**Provided data**
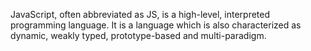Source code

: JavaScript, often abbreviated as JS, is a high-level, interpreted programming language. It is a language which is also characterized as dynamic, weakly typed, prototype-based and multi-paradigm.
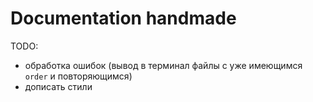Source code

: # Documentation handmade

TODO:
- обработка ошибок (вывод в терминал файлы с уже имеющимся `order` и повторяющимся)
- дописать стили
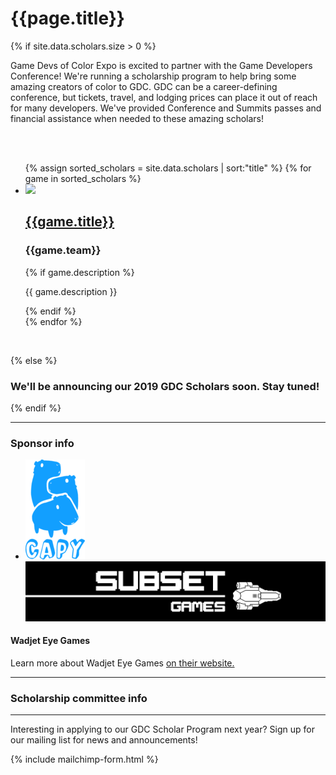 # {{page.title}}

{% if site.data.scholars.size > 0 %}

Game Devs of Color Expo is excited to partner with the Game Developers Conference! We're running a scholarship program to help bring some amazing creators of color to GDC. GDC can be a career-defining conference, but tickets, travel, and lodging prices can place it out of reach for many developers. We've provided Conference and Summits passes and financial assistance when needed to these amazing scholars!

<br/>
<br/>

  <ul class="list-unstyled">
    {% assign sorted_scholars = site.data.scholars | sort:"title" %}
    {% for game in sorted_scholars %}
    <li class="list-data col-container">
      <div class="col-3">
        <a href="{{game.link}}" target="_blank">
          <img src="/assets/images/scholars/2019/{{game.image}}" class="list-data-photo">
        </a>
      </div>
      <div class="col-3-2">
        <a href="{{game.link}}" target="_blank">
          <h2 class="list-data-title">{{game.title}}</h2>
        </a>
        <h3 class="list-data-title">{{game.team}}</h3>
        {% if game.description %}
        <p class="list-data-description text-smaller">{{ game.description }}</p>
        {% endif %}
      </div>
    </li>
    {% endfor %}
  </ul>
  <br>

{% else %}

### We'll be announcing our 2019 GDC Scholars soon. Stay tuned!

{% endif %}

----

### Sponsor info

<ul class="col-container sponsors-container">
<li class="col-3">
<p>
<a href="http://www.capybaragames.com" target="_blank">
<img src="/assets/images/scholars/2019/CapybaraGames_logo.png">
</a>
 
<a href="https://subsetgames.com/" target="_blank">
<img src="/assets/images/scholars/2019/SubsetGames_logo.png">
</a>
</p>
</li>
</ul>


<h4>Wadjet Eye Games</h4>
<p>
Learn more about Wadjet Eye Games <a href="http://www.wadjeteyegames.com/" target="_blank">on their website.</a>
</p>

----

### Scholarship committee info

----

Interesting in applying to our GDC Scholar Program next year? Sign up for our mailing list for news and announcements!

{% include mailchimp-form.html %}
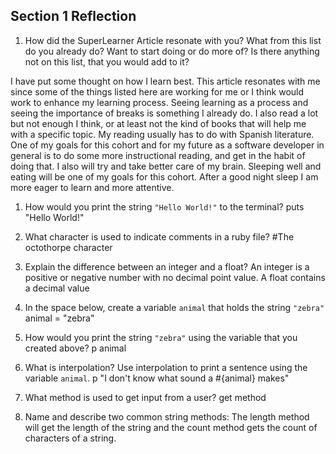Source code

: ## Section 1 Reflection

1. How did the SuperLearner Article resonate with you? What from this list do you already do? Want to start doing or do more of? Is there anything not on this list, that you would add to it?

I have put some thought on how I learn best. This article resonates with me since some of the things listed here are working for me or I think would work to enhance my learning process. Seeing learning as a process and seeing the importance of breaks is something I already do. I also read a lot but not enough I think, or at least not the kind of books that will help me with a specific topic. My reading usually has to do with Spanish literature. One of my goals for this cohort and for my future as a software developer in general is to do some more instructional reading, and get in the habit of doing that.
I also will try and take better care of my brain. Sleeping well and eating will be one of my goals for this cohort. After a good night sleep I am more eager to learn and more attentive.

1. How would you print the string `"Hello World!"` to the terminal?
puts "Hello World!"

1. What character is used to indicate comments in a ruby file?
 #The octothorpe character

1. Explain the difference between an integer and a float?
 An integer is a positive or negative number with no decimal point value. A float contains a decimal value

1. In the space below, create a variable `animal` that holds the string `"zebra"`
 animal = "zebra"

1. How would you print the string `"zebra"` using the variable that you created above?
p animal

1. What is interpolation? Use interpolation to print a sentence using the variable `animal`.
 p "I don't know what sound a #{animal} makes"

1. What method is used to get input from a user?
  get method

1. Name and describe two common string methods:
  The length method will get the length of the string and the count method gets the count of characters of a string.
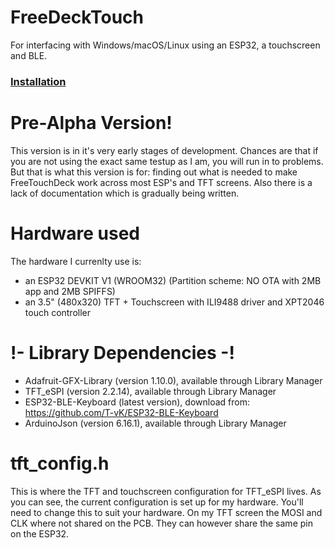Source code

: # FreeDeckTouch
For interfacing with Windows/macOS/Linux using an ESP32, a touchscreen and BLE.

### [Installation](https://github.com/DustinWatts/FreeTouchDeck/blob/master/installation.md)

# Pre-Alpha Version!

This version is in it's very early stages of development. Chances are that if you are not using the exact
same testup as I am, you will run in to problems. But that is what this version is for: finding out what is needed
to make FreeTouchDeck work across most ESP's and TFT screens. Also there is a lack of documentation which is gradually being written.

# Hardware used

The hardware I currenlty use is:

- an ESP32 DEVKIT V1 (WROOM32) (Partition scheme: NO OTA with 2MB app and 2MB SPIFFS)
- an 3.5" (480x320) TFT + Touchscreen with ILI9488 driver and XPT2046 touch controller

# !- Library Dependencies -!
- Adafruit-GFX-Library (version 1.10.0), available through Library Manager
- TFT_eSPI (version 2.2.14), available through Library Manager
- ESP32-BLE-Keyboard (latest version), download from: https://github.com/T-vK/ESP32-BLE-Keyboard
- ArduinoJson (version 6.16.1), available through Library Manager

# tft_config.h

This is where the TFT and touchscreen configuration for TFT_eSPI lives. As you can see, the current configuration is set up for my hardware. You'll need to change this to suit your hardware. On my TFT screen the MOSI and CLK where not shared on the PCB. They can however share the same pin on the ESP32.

**Goal of the exercise**
Set the listing above down again exactly, leaving pictures out.

**Answer box**
Source code

: JavaScript, often abbreviated as JS, is a high-level, interpreted programming language. It is a language which is also characterized as dynamic, weakly typed, prototype-based and multi-paradigm.
Source code

: # Documentation handmade

TODO:
- обработка ошибок (вывод в терминал файлы с уже имеющимся `order` и повторяющимся)
- дописать стили
 # {{page.title}}

{% if site.data.scholars.size > 0 %}

Game Devs of Color Expo is excited to partner with the Game Developers Conference! We're running a scholarship program to help bring some amazing creators of color to GDC. GDC can be a career-defining conference, but tickets, travel, and lodging prices can place it out of reach for many developers. We've provided Conference and Summits passes and financial assistance when needed to these amazing scholars!

<br/>
<br/>

  <ul class="list-unstyled">
    {% assign sorted_scholars = site.data.scholars | sort:"title" %}
    {% for game in sorted_scholars %}
    <li class="list-data col-container">
      <div class="col-3">
        <a href="{{game.link}}" target="_blank">
          <img src="/assets/images/scholars/2019/{{game.image}}" class="list-data-photo">
        </a>
      </div>
      <div class="col-3-2">
        <a href="{{game.link}}" target="_blank">
          <h2 class="list-data-title">{{game.title}}</h2>
        </a>
        <h3 class="list-data-title">{{game.team}}</h3>
        {% if game.description %}
        <p class="list-data-description text-smaller">{{ game.description }}</p>
        {% endif %}
      </div>
    </li>
    {% endfor %}
  </ul>
  <br>

{% else %}

### We'll be announcing our 2019 GDC Scholars soon. Stay tuned!

{% endif %}

----

### Sponsor info

<ul class="col-container sponsors-container">
<li class="col-3">
<p>
<a href="http://www.capybaragames.com" target="_blank">
<img src="/assets/images/scholars/2019/CapybaraGames_logo.png">
</a>
 
<a href="https://subsetgames.com/" target="_blank">
<img src="/assets/images/scholars/2019/SubsetGames_logo.png">
</a>
</p>
</li>
</ul>


<h4>Wadjet Eye Games</h4>
<p>
Learn more about Wadjet Eye Games <a href="http://www.wadjeteyegames.com/" target="_blank">on their website.</a>
</p>

----

### Scholarship committee info

----

Interesting in applying to our GDC Scholar Program next year? Sign up for our mailing list for news and announcements!

{% include mailchimp-form.html %}
Source code

: ## Section 1 Reflection

1. How did the SuperLearner Article resonate with you? What from this list do you already do? Want to start doing or do more of? Is there anything not on this list, that you would add to it?

I have put some thought on how I learn best. This article resonates with me since some of the things listed here are working for me or I think would work to enhance my learning process. Seeing learning as a process and seeing the importance of breaks is something I already do. I also read a lot but not enough I think, or at least not the kind of books that will help me with a specific topic. My reading usually has to do with Spanish literature. One of my goals for this cohort and for my future as a software developer in general is to do some more instructional reading, and get in the habit of doing that.
I also will try and take better care of my brain. Sleeping well and eating will be one of my goals for this cohort. After a good night sleep I am more eager to learn and more attentive.

1. How would you print the string `"Hello World!"` to the terminal?
puts "Hello World!"

1. What character is used to indicate comments in a ruby file?
 #The octothorpe character

1. Explain the difference between an integer and a float?
 An integer is a positive or negative number with no decimal point value. A float contains a decimal value

1. In the space below, create a variable `animal` that holds the string `"zebra"`
 animal = "zebra"

1. How would you print the string `"zebra"` using the variable that you created above?
p animal

1. What is interpolation? Use interpolation to print a sentence using the variable `animal`.
 p "I don't know what sound a #{animal} makes"

1. What method is used to get input from a user?
  get method

1. Name and describe two common string methods:
  The length method will get the length of the string and the count method gets the count of characters of a string.
Source code

: # FreeDeckTouch
For interfacing with Windows/macOS/Linux using an ESP32, a touchscreen and BLE.

### [Installation](https://github.com/DustinWatts/FreeTouchDeck/blob/master/installation.md)

# Pre-Alpha Version!

This version is in it's very early stages of development. Chances are that if you are not using the exact
same testup as I am, you will run in to problems. But that is what this version is for: finding out what is needed
to make FreeTouchDeck work across most ESP's and TFT screens. Also there is a lack of documentation which is gradually being written.

# Hardware used

The hardware I currenlty use is:

- an ESP32 DEVKIT V1 (WROOM32) (Partition scheme: NO OTA with 2MB app and 2MB SPIFFS)
- an 3.5" (480x320) TFT + Touchscreen with ILI9488 driver and XPT2046 touch controller

# !- Library Dependencies -!
- Adafruit-GFX-Library (version 1.10.0), available through Library Manager
- TFT_eSPI (version 2.2.14), available through Library Manager
- ESP32-BLE-Keyboard (latest version), download from: https://github.com/T-vK/ESP32-BLE-Keyboard
- ArduinoJson (version 6.16.1), available through Library Manager

# tft_config.h

This is where the TFT and touchscreen configuration for TFT_eSPI lives. As you can see, the current configuration is set up for my hardware. You'll need to change this to suit your hardware. On my TFT screen the MOSI and CLK where not shared on the PCB. They can however share the same pin on the ESP32.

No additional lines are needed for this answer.